When ran, the program does the following:

reads the sequence data from each FASTA file, see the read_sequences() and read_fasta() functions
reads the interaction network with the read_interactions() function
for each pair of interacting proteins, computes statistics about their joint amino acid composition, through the compute_aa_stats() function, and computes an “average” summary statistic in the compute_avg_stats() function.

Here is the code:

def read_fasta(path):
    """Takes a path to a FASTA file, returns a
    header->sequence dict."""
    # TODO actually read the file
    return "1A3A:A", "MANLFKLG..."

def read_sequences(paths):
    """Reads a bunch of FASTA files, returns a
    list of dicts."""
    header_to_seq = {}
    for path in paths:
        header, seq = read_fasta(path)
        header_to_seq[header] = seq
    return header_to_seq

def read_interactions(path):
    """Reads physical protein interactions from a
    file.
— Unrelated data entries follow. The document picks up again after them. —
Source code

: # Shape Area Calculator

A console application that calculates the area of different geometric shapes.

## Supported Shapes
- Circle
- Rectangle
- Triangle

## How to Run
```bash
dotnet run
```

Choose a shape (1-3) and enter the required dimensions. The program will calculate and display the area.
Returns a list of pairs of strings."""
    # TODO actually read the file
    return [("1A3A:A", "5AA3:F"), ("5AA3:F", "5K9C:A")]

def compute_aa_stats(seq1, seq2):
    """Compute amino acid statistics, e.g.
    co-occurrence."""
    # TODO actually compute co-occurrence and MI
    cooccurrence = {"A": 0.2, "C": 0.01}
    mutual_information = 0.72
    return cooccurrence, mutual_information

def compute_avg_stats(sequences, interactions):
    """Takes a list of statistics (in some format) and
    computes the average statistics."""
    stats = []
    for prot1, prot2 in interactions:
        if not (sequences.has_key(prot1) and sequences.has_key(prot2)):
            continue
        seq1 = sequences[prot1]
        seq2 = sequences[prot2]
        stats.append(compute_aa_stats(seq1, seq2))
    # TODO actually average all the collected statistics
    return 0.3

def main():
    """The whole (fake) program."""

    # Read the sequence files
    paths = []
    while True:
        ans = raw_input("path to FASTA file: ")
        if len(ans) == 0:
            break
        paths.append(ans)

    sequences = read_sequences(paths)

    # Read the interaction file
    ans = raw_input("path to interaction data: ")
    interactions = read_interactions(ans)

    # Print the average stats
    print "average stats =", compute_avg_stats(sequences, interactions)

main()

As you can see, Python begins by calling the main() function at the very last line of the program. The main() function calls all the other “major” functions: read_sequences(), read_interactions() and compute_avg_stats().

The read_sequences() function internally calls the read_fasta() function multiple times, once for each user-provided FASTA file.

The read_interactions() function calls no other function.

The compute_avg_stats() function uses the compute_aa_stats() function to compute the statistics of individual protein-protein pairs.

The above can be summarized using a “call graph” like this:

Quiz. How many times is: - the main() function called? - the read_fasta() function called? - the compute_aa_stats() function called?